If there ever was a project that reclaimed “authenticity” and “innovation” from their present status of fluff-lined buzzwords and into a genuine ethos, it would be South Indian independent publisher Tara Books, who for the past 16 years has been giving voice to marginalized art and literature through a commune of artists, writers and designers collaborating on remarkable handmade books. Crafted by local artisans in their fair trade workshop in Chennai, the books are hand-bound and each page is painstakingly screen-printed by hand using traditional Indian dyes, whose fresh earthy scent gently oozes from the gorgeous pages of the finished book.

Tara’s crown jewel is the magnificent The Night Life of Trees — the kind of large-format tactile treasure you take into your hands and never want to let go. It’s based on the ancient mythology of India’s Gond tribe, who believe that during the day trees serve to nourish and protect the Earth’s creatures, but it’s at night when they come into a life of their own. The breathtakingly beautiful illustrations, screen-printed on thick and textured black paper, come from three renowned Gond artists and blend the whimsical stories about the spirits of the Sambar tree with the practical uses of trees in Indian life, woven together into a delicate lace of magic and mundanity that poetically captures the duality of existence.

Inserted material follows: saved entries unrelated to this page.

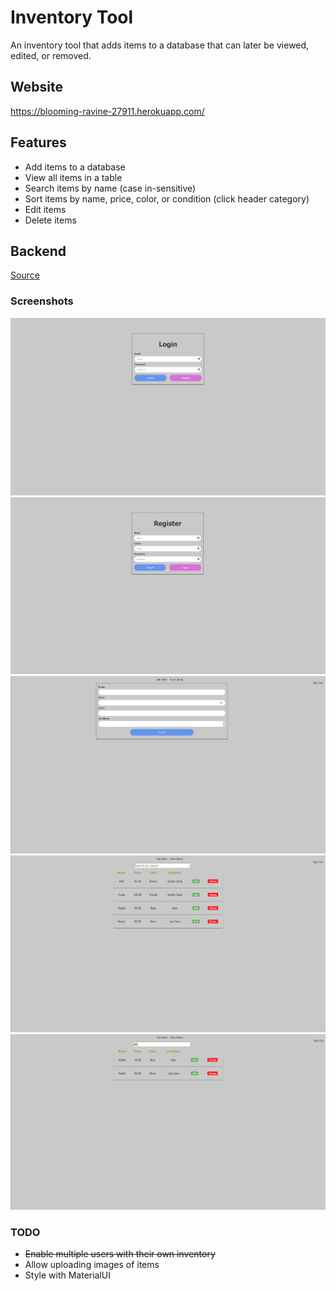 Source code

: # Inventory Tool
An inventory tool that adds items to a database that can later be viewed, edited, or removed.

## Website
https://blooming-ravine-27911.herokuapp.com/

## Features
- Add items to a database
- View all items in a table
- Search items by name (case in-sensitive)
- Sort items by name, price, color, or condition (click header category)
- Edit items
- Delete items

## Backend
[Source](https://github.com/alexxbull/inventory-tool-backend)


### Screenshots
![Login](https://github.com/alexxbull/inventory-tool/blob/master/screenshots/login.png)
![Register](https://github.com/alexxbull/inventory-tool/blob/master/screenshots/register.png)
![Add Item](https://github.com/alexxbull/inventory-tool/blob/master/screenshots/additem.png)
![View Items](https://github.com/alexxbull/inventory-tool/blob/master/screenshots/viewitems.png)
![Search Items](https://github.com/alexxbull/inventory-tool/blob/master/screenshots/search.png)

### TODO
* ~~Enable multiple users with their own inventory~~
* Allow uploading images of items
* Style with MaterialUI

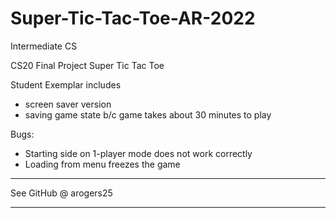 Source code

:# Super-Tic-Tac-Toe-AR-2022
Intermediate CS

CS20 Final Project Super Tic Tac Toe

Student Exemplar includes
- screen saver version
- saving game state b/c game takes about 30 minutes to play

Bugs:
- Starting side on 1-player mode does not work correctly
- Loading from menu freezes the game

---

See GitHub @ arogers25

---
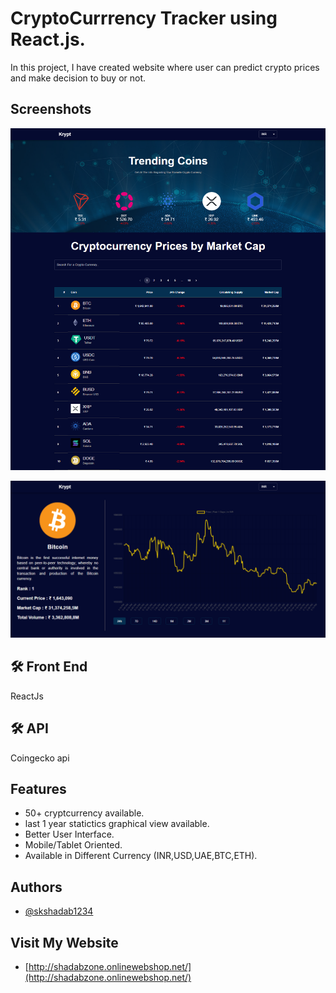 
# CryptoCurrrency Tracker using React.js.

In this project, I have created website where user can predict crypto prices and make decision to buy or not.

## Screenshots

![Screenshot 1](https://github.com/skshadab1234/CryptoCurrrency-Tracker-using-React.js/blob/master/crypto-1.png)

![Screenshot 2](https://github.com/skshadab1234/CryptoCurrrency-Tracker-using-React.js/blob/master/crypto-2.png)

## 🛠 Front End
ReactJs

## 🛠 API
Coingecko api


## Features

- 50+ cryptcurrency available.
- last 1 year statictics graphical view available.
- Better User Interface.
- Mobile/Tablet Oriented.
- Available in Different Currency (INR,USD,UAE,BTC,ETH).
    
## Authors

- [@skshadab1234](https://github.com/skshadab1234/)


## Visit My Website

- [http://shadabzone.onlinewebshop.net/](http://shadabzone.onlinewebshop.net/)


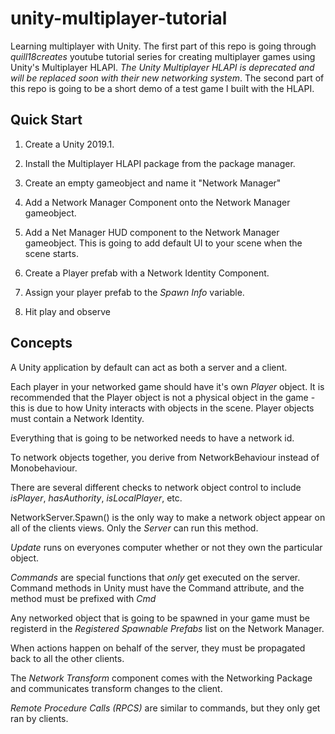 # unity-multiplayer-tutorial
Learning multiplayer with Unity. The first part of this repo is going through _quill18creates_ youtube tutorial series for creating multiplayer games using Unity's Multiplayer HLAPI. *The Unity Multiplayer HLAPI is deprecated and will be replaced soon with their new networking system*. The second part of this repo is going to be a short demo of a test game I built with the HLAPI. 

## Quick Start

1) Create a Unity 2019.1.

2) Install the Multiplayer HLAPI package from the package manager.

3) Create an empty gameobject and name it "Network Manager"

4) Add a Network Manager Component onto the Network Manager gameobject.

5) Add a Net Manager HUD component to the Network Manager gameobject.  This is going to add default UI to your scene when the scene starts.

6) Create a Player prefab with a Network Identity Component.

7) Assign your player prefab to the _Spawn Info_ variable.

8) Hit play and observe

## Concepts
A Unity application by default can act as both a server and a client.  

Each player in your networked game should have it's own _Player_ object.  It is recommended that the Player object is not a physical object in the game - this is due to how Unity interacts with objects in the scene.  Player objects must contain a Network Identity.

Everything that is going to be networked needs to have a network id.

To network objects together, you derive from NetworkBehaviour instead of Monobehaviour.

There are several different checks to network object control to include _isPlayer_, _hasAuthority_, _isLocalPlayer_, etc.

NetworkServer.Spawn() is the only way to make a network object appear on all of the clients views.  Only the *Server* can run this method.

_Update_ runs on everyones computer whether or not they own the particular object.

_Commands_ are special functions that *only* get executed on the server.  Command methods in Unity must have the Command attribute, and the method must be prefixed with *Cmd*

Any networked object that is going to be spawned in your game must be registerd in the _Registered Spawnable Prefabs_ list on the Network Manager.

When actions happen on behalf of the server, they must be propagated back to all the other clients.

The _Network Transform_ component comes with the Networking Package and communicates transform changes to the client.

_Remote Procedure Calls (RPCS)_ are similar to commands, but they only get ran by clients. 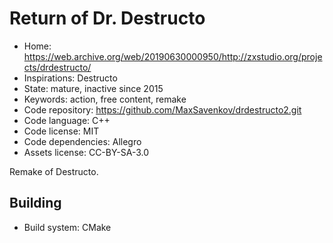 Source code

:# Return of Dr. Destructo

- Home: https://web.archive.org/web/20190630000950/http://zxstudio.org/projects/drdestructo/
- Inspirations: Destructo
- State: mature, inactive since 2015
- Keywords: action, free content, remake
- Code repository: https://github.com/MaxSavenkov/drdestructo2.git
- Code language: C++
- Code license: MIT
- Code dependencies: Allegro
- Assets license: CC-BY-SA-3.0

Remake of Destructo.

## Building

- Build system: CMake
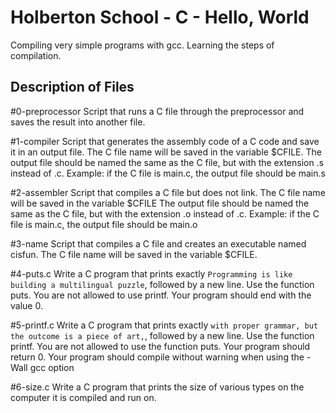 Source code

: # Holberton School - C - Hello, World
Compiling very simple programs with gcc. Learning the steps of compilation.

## Description of Files
#0-preprocessor
Script that runs a C file through the preprocessor and saves the result into another file.

#1-compiler
Script that generates the assembly code of a C code and save it in an output file.
The C file name will be saved in the variable $CFILE. The output file should be named the same as the C file, but with the extension .s instead of .c. Example: if the C file is main.c, the output file should be main.s

#2-assembler
Script that compiles a C file but does not link. The C file name will be saved in the variable $CFILE The output file should be named the same as the C file, but with the extension .o instead of .c. Example: if the C file is main.c, the output file should be main.o

#3-name
Script that compiles a C file and creates an executable named cisfun. The C file name will be saved in the variable $CFILE.

#4-puts.c
Write a C program that prints exactly ``Programming is like building a multilingual puzzle``, followed by a new line.
Use the function puts. You are not allowed to use printf. Your program should end with the value 0.

#5-printf.c
Write a C program that prints exactly ``with proper grammar, but the outcome is a piece of art,``, followed by a new line.
Use the function printf. You are not allowed to use the function puts. Your program should return 0. Your program should compile without warning when using the -Wall gcc option

#6-size.c
Write a C program that prints the size of various types on the computer it is compiled and run on.



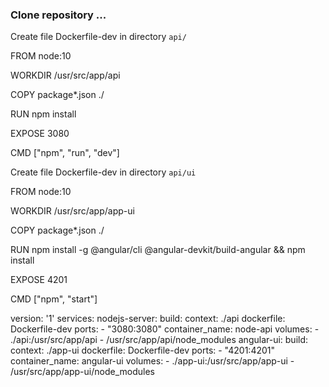 ### Clone repository ...

Create file Dockerfile-dev in directory `api/` 

FROM node:10

WORKDIR /usr/src/app/api

COPY package*.json ./

RUN npm install

EXPOSE 3080

CMD ["npm", "run", "dev"]

Create file Dockerfile-dev in directory `api/ui` 

FROM node:10

WORKDIR /usr/src/app/app-ui

COPY package*.json ./

RUN npm install -g @angular/cli @angular-devkit/build-angular && npm install

EXPOSE 4201

CMD ["npm", "start"]

version: '1'
services:
  nodejs-server:
    build:
      context: ./api
      dockerfile: Dockerfile-dev
    ports:
      - "3080:3080"
    container_name: node-api
    volumes:
       - ./api:/usr/src/app/api
       - /usr/src/app/api/node_modules
  angular-ui:
    build:
      context: ./app-ui
      dockerfile: Dockerfile-dev
    ports:
      - "4201:4201"
    container_name: angular-ui
    volumes:
       - ./app-ui:/usr/src/app/app-ui
       - /usr/src/app/app-ui/node_modules
       

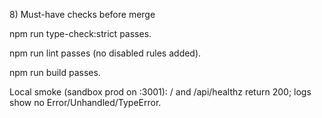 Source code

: 8\) Must-have checks before merge



npm run type-check:strict passes.



npm run lint passes (no disabled rules added).



npm run build passes.



Local smoke (sandbox prod on :3001): / and /api/healthz return 200; logs show no Error/Unhandled/TypeError.


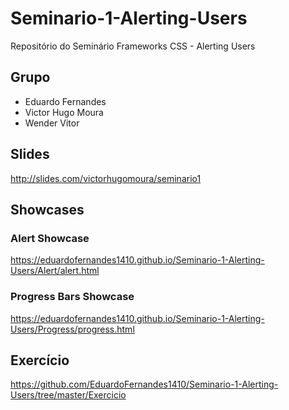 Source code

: # Seminario-1-Alerting-Users
Repositório do Seminário Frameworks CSS - Alerting Users

## Grupo
- Eduardo Fernandes
- Victor Hugo Moura
- Wender Vitor

## Slides
http://slides.com/victorhugomoura/seminario1

## Showcases
### Alert Showcase
https://eduardofernandes1410.github.io/Seminario-1-Alerting-Users/Alert/alert.html
### Progress Bars Showcase
https://eduardofernandes1410.github.io/Seminario-1-Alerting-Users/Progress/progress.html

## Exercício
https://github.com/EduardoFernandes1410/Seminario-1-Alerting-Users/tree/master/Exercicio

Take a peek inside the book’s beautiful pages, but bear in mind the camera and the screen don’t do any justice to their rich, textured splendor, which remains lost in digital translation.

The book comes in a number of limited-edition runs of 2000, each featuring a different artwork on the cover and hand-numbered on the back.

A multisensory delight with a soul-warming story, The Night Life of Trees is a pinnacle of breathing new life into ancient traditions and timeless storytelling with a modern entrepreneurial ethos. Above all, it’s a moving manifesto for the mesmerism of the paper page in the age of e-everything.